Ratepayer sums up district's problems
Urionaguena said the situation at LMUD is a mess.
“Two board members have resigned, whether in frustration or fear of the litigation that’s pending,” he said. “We tend to get a little complacent around here when we don’t think things are going badly. And until it’s a complete boondoggle, we don’t say anything. And then it may be a little late, but we’ve got to do something.”
Urionaguena added the LMUD board didn’t seem to stand up for what the public wanted.
“We have a manager who feels he doesn’t answer to anyone,” he said at the supervisors’ Tuesday, Dec. 12 meeting. “We have a board who allows this.”
As Cady rode roughshod over them, the board members closed ranks with Cady instead of reigning him in, Urionaguena said.
“They’ve had ample opportunity to do the right thing and they’ve neglected to do it.”
He urged the board of supervisors not to appoint just one LMUD board member, which LMUD Board President Wayne Langston and General Manager Frank Cady requested in a letter to the supervisors dated Dec. 4. The letter asked the county board to appoint within 10 days one of the seven people who applied for the positions vacated by the resignations of Cardenas and Sargent.
“I understand they’ve asked you to appoint just one board member and then they can go on about appointing the other two, which I believe, and not just speaking for myself but speaking for everyone I’ve spoken to, this would be a huge mistake.
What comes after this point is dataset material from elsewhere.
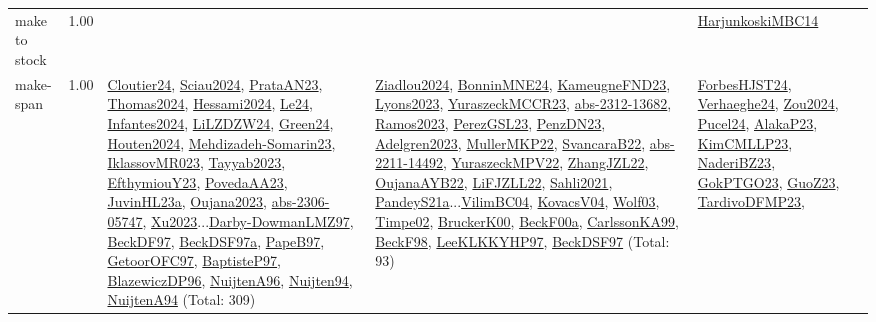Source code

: {\begin{longtable}{p{3cm}r>{\raggedright\arraybackslash}p{6cm}>{\raggedright\arraybackslash}p{6cm}>{\raggedright\arraybackslash}p{8cm}}
\index{make to stock}\index{Concepts!make to stock}make to stock &  1.00 &  &  & \hyperref[detail:HarjunkoskiMBC14]{HarjunkoskiMBC14}\\
\index{make-span}\index{Concepts!make-span}make-span &  1.00 & \hyperref[detail:Cloutier24]{Cloutier24}, \hyperref[detail:Sciau2024]{Sciau2024}, \hyperref[detail:PrataAN23]{PrataAN23}, \hyperref[detail:Thomas2024]{Thomas2024}, \hyperref[detail:Hessami2024]{Hessami2024}, \hyperref[detail:Le24]{Le24}, \hyperref[detail:Infantes2024]{Infantes2024}, \hyperref[detail:LiLZDZW24]{LiLZDZW24}, \hyperref[detail:Green24]{Green24}, \hyperref[detail:Houten2024]{Houten2024}, \hyperref[detail:Mehdizadeh-Somarin23]{Mehdizadeh-Somarin23}, \hyperref[detail:IklassovMR023]{IklassovMR023}, \hyperref[detail:Tayyab2023]{Tayyab2023}, \hyperref[detail:EfthymiouY23]{EfthymiouY23}, \hyperref[detail:PovedaAA23]{PovedaAA23}, \hyperref[detail:JuvinHL23a]{JuvinHL23a}, \hyperref[detail:Oujana2023]{Oujana2023}, \hyperref[detail:abs-2306-05747]{abs-2306-05747}, \hyperref[detail:Xu2023]{Xu2023}...\hyperref[detail:Darby-DowmanLMZ97]{Darby-DowmanLMZ97}, \hyperref[detail:BeckDF97]{BeckDF97}, \hyperref[detail:BeckDSF97a]{BeckDSF97a}, \hyperref[detail:PapeB97]{PapeB97}, \hyperref[detail:GetoorOFC97]{GetoorOFC97}, \hyperref[detail:BaptisteP97]{BaptisteP97}, \hyperref[detail:BlazewiczDP96]{BlazewiczDP96}, \hyperref[detail:NuijtenA96]{NuijtenA96}, \hyperref[detail:Nuijten94]{Nuijten94}, \hyperref[detail:NuijtenA94]{NuijtenA94} (Total: 309) & \hyperref[detail:Ziadlou2024]{Ziadlou2024}, \hyperref[detail:BonninMNE24]{BonninMNE24}, \hyperref[detail:KameugneFND23]{KameugneFND23}, \hyperref[detail:Lyons2023]{Lyons2023}, \hyperref[detail:YuraszeckMCCR23]{YuraszeckMCCR23}, \hyperref[detail:abs-2312-13682]{abs-2312-13682}, \hyperref[detail:Ramos2023]{Ramos2023}, \hyperref[detail:PerezGSL23]{PerezGSL23}, \hyperref[detail:PenzDN23]{PenzDN23}, \hyperref[detail:Adelgren2023]{Adelgren2023}, \hyperref[detail:MullerMKP22]{MullerMKP22}, \hyperref[detail:SvancaraB22]{SvancaraB22}, \hyperref[detail:abs-2211-14492]{abs-2211-14492}, \hyperref[detail:YuraszeckMPV22]{YuraszeckMPV22}, \hyperref[detail:ZhangJZL22]{ZhangJZL22}, \hyperref[detail:OujanaAYB22]{OujanaAYB22}, \hyperref[detail:LiFJZLL22]{LiFJZLL22}, \hyperref[detail:Sahli2021]{Sahli2021}, \hyperref[detail:PandeyS21a]{PandeyS21a}...\hyperref[detail:VilimBC04]{VilimBC04}, \hyperref[detail:KovacsV04]{KovacsV04}, \hyperref[detail:Wolf03]{Wolf03}, \hyperref[detail:Timpe02]{Timpe02}, \hyperref[detail:BruckerK00]{BruckerK00}, \hyperref[detail:BeckF00a]{BeckF00a}, \hyperref[detail:CarlssonKA99]{CarlssonKA99}, \hyperref[detail:BeckF98]{BeckF98}, \hyperref[detail:LeeKLKKYHP97]{LeeKLKKYHP97}, \hyperref[detail:BeckDSF97]{BeckDSF97} (Total: 93) & \hyperref[detail:ForbesHJST24]{ForbesHJST24}, \hyperref[detail:Verhaeghe24]{Verhaeghe24}, \hyperref[detail:Zou2024]{Zou2024}, \hyperref[detail:Pucel24]{Pucel24}, \hyperref[detail:AlakaP23]{AlakaP23}, \hyperref[detail:KimCMLLP23]{KimCMLLP23}, \hyperref[detail:NaderiBZ23]{NaderiBZ23}, \hyperref[detail:GokPTGO23]{GokPTGO23}, \hyperref[detail:GuoZ23]{GuoZ23}, \hyperref[detail:TardivoDFMP23]{TardivoDFMP23}, 
\end{longtable}}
Allowing them to retain a majority, swing the votes their way and keep building their empire.”
Saying the LMUD board didn’t seem to be interested in public input, Urionaguena said, “I don’t believe they care.”
He urged the supervisors to appoint three members to the LMUD board or allow a special election.
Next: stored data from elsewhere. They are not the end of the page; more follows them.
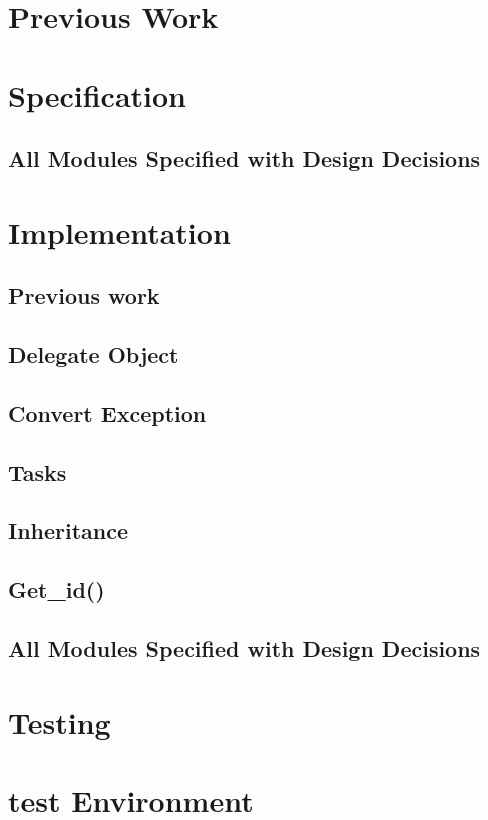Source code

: \documentclass[a4paper,11pt,onecolumn,notitlepage]{report}
\begin{document}
\section{Previous Work}
\pagebreak[0]

\section{Specification}
\subsection{All Modules Specified with Design Decisions}
\pagebreak[0]

\section{Implementation}
\subsection{Previous work}
\subsection{Delegate Object}
\subsection{Convert Exception}
\subsection{Tasks}
\subsection{Inheritance}
\subsection{ Get\_id()}
\subsection{All Modules Specified with Design Decisions}
\pagebreak[0]


\section{Testing}
\section{test Environment}
\end{document}
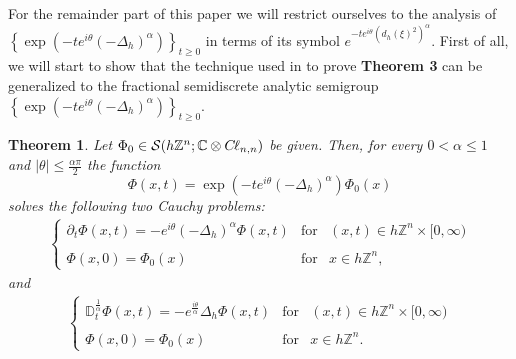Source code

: \documentclass{elsarticle}
\newcommand{\BC}{{\mathbb C}}
\newcommand{\BZ}{{\mathbb Z}}
\newcommand{\cl}{C \kern -0.1em \ell}
\newtheorem{theorem}{Theorem}[section]
\begin{document}
For the remainder part of this paper we will restrict ourselves to the analysis of $\left\{\exp\left(-te^{i\theta}(-\Delta_h)^\alpha\right)\right\}_{t\geq 0}$ in terms of its symbol $e^{-te^{i\theta}(d_h(\xi)^2)^\alpha}$. 
First of all, we will start to show that the technique used in \cite{CLRV15} to prove {\bf Theorem 3} can be generalized to the fractional semidiscrete analytic semigroup $\left\{\exp\left(-te^{i\theta}(-\Delta_h)^\alpha\right)\right\}_{t\geq 0}$.
\begin{theorem}\label{SemigroupCauchySolver}
	Let $\Phi_0\in \mathcal{S}(h\BZ^n;\BC \otimes \cl_{n,n})$ be given. Then, 
	for every $0<\alpha\leq 1$ and $|\theta|\leq \frac{\alpha \pi}{2}$ the function 
	$$
	\Phi(x,t)=\exp(-te^{i\theta}(-\Delta_h)^\alpha)\Phi_0(x)
	$$
	solves the following two Cauchy problems:
	\begin{eqnarray}
		\label{CauchySemidiscrete} \left\{\begin{array}{lll} 
			\partial_t\Phi(x,t)= -e^{i\theta }(-\Delta_h)^\alpha \Phi(x,t) & \mbox{for} & (x,t)\in
			h\BZ^n \times [0,\infty)
			\\ \ \\
			\Phi(x,0)=\Phi_0(x) & \mbox{for} & x\in h\BZ^n,
		\end{array}\right.
	\end{eqnarray}
	and
	\begin{eqnarray}
		\label{CauchyTimeFractional} \left\{\begin{array}{lll} 
			\mathbb{D}_t^{\frac{1}{\alpha}}\Phi(x,t)= -e^{\frac{i\theta}{\alpha}}\Delta_h \Phi(x,t) & \mbox{for} & (x,t)\in
			h\BZ^n \times [0,\infty)
			\\ \ \\
			\Phi(x,0)=\Phi_0(x) & \mbox{for} & x\in h\BZ^n.
		\end{array}\right.
	\end{eqnarray}
\end{theorem}
\end{document}
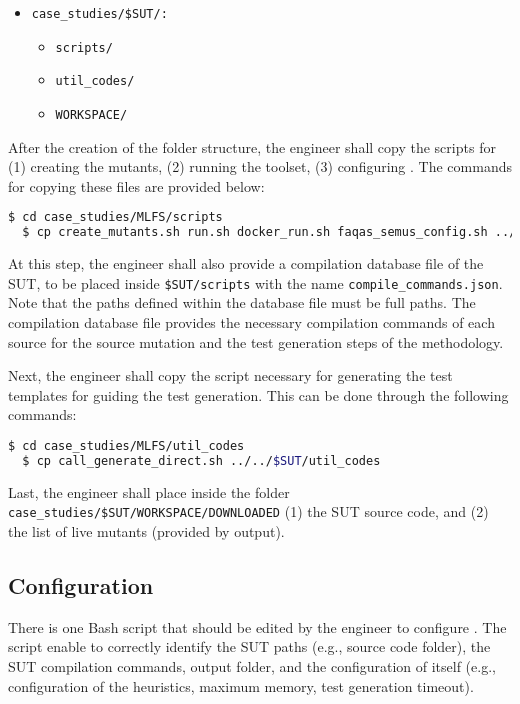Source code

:\begin{itemize}
	\item \texttt{case\_studies/\$SUT/:}
	\begin{itemize}
		\item \texttt{scripts/}
		\item \texttt{util\_codes/}
		\item \texttt{WORKSPACE/}
	\end{itemize}
\end{itemize}

After the creation of the folder structure, the engineer shall copy the scripts for (1) creating the mutants, (2) running the toolset, (3) configuring \SEMUS. The commands for copying these files are provided below:

\begin{lstlisting}[language=bash]
  $ cd case_studies/MLFS/scripts
  $ cp create_mutants.sh run.sh docker_run.sh faqas_semus_config.sh ../../$SUT/scripts
\end{lstlisting}

At this step, the engineer shall also provide a compilation database file of the SUT, to be placed inside \texttt{\$SUT/scripts} with the name \texttt{compile\_commands.json}. Note that the paths defined within the database file must be full paths. The compilation database file provides the necessary compilation commands of each source for the source mutation and the test generation steps of the methodology.

Next, the engineer shall copy the script necessary for generating the test templates for guiding the test generation. This can be done through the following commands:

\begin{lstlisting}[language=bash]
  $ cd case_studies/MLFS/util_codes
  $ cp call_generate_direct.sh ../../$SUT/util_codes
\end{lstlisting}

Last, the engineer shall place inside the folder \texttt{case\_studies/\$SUT/WORKSPACE/DOWNLOADED} (1) the SUT source code, and (2) the list of live mutants (provided by \MASS output).

\subsection{\SEMUS Configuration}

There is one Bash script that should be edited by the engineer to configure \SEMUS. The script enable \SEMUS to correctly identify the SUT paths (e.g., source code folder), the SUT compilation commands, output folder, and the configuration of \SEMUS itself (e.g., configuration of the heuristics, maximum memory, test generation timeout).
Saying a special election would be costly “and I don’t think anybody would like it,” Urionaguena added, “It may be less costly than the pending litigation and the troubles that we’re facing.”
The utility district faces a lawsuit by former electrical superintendent and operations manager Steve Trevino, who claims Cady fired him after a dispute over an honorary green fee at the Diamond Mountain Golf Club in March.
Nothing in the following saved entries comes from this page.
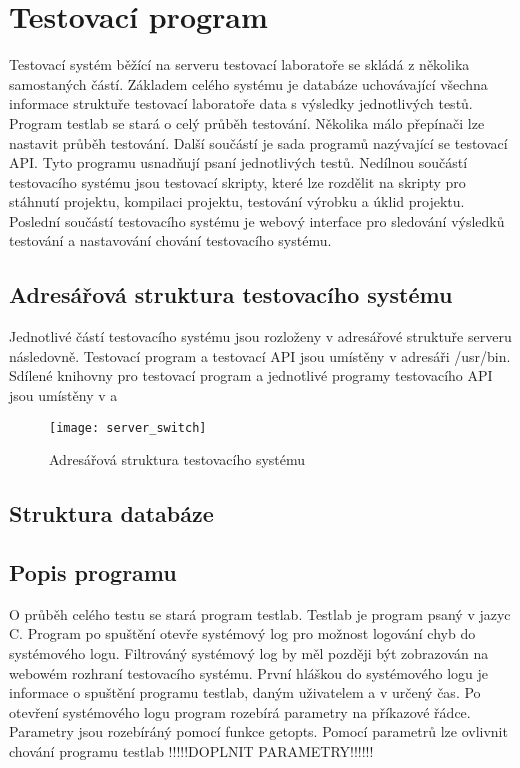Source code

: \chapter{Testovací program}
Testovací systém běžící na serveru testovací laboratoře se skládá z několika samostaných částí. Základem celého systému je databáze uchovávající všechna informace struktuře testovací laboratoře data s výsledky jednotlivých testů. Program testlab se stará o celý průběh testování. Několika málo přepínači lze nastavit průběh testování. Další součástí je sada programů nazývající se testovací API. Tyto programu usnadňují psaní jednotlivých testů. Nedílnou součástí testovacího systému jsou testovací skripty, které lze rozdělit na skripty pro stáhnutí projektu, kompilaci projektu, testování výrobku a úklid projektu. Poslední součástí testovacího systému je webový interface pro sledování výsledků testování a nastavování chování testovacího systému.

\section{Adresářová struktura testovacího systému}

Jednotlivé částí testovacího systému jsou rozloženy v adresářové struktuře serveru následovně. Testovací program a testovací API jsou umístěny v adresáři /usr/bin. Sdílené knihovny pro testovací program a jednotlivé programy testovacího API jsou umístěny v a

\begin{figure}[h]
  \centering
  \texttt{[image: server\_switch]}
  \caption{Adresářová struktura testovacího systému}
  \label{fig:server_switch}
\end{figure}

\section{Struktura databáze}

\section{Popis programu}

O průběh celého testu se stará program testlab. Testlab je program psaný v jazyc C. Program po spuštění otevře systémový log pro možnost logování chyb do systémového logu. Filtrováný systémový log by měl později být zobrazován na webowém rozhraní testovacího systému. První hláškou do systémového logu je informace o spuštění programu testlab, daným uživatelem a v určený čas. Po otevření systémového logu program rozebírá parametry na příkazové řádce. Parametry jsou rozebíráný pomocí funkce getopts. Pomocí parametrů lze ovlivnit chování programu testlab !!!!!DOPLNIT PARAMETRY!!!!!!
Trevino filed a federal lawsuit in the United States District Court Eastern District of California on Oct. 5 alleging violation of his due-process rights, conspiracy to deprive due-process rights, libel, breach of express and implied contract for continued employment, infliction of emotional distress and interference of contractual rights.
LMUD also faces an employee grievance filed by the International Brotherhood of Electrical Workers, AFL-CIO, Local Union 1245, which asked the LMUD Board of Directors in a certified letter sent in November, to protect its members who work at the LMUD from alleged sexual harassment and wrongful behavior by a a high-ranking LMUD manager.
LMUD employee Sonya Hubbard read a letter at the utility board’s Nov. 27 meeting calling for the removal of Cady as LMUD general manager. Hubbard said the letter was composed by “nearly all of the 38 employees of the district.”
Urionaguena said most people he’s talked to “feel the only possible thing that’s going to work is to remove the manager and basically start over.”
He urged the members of the board of supervisors to get some input from their constituents and “get it right.”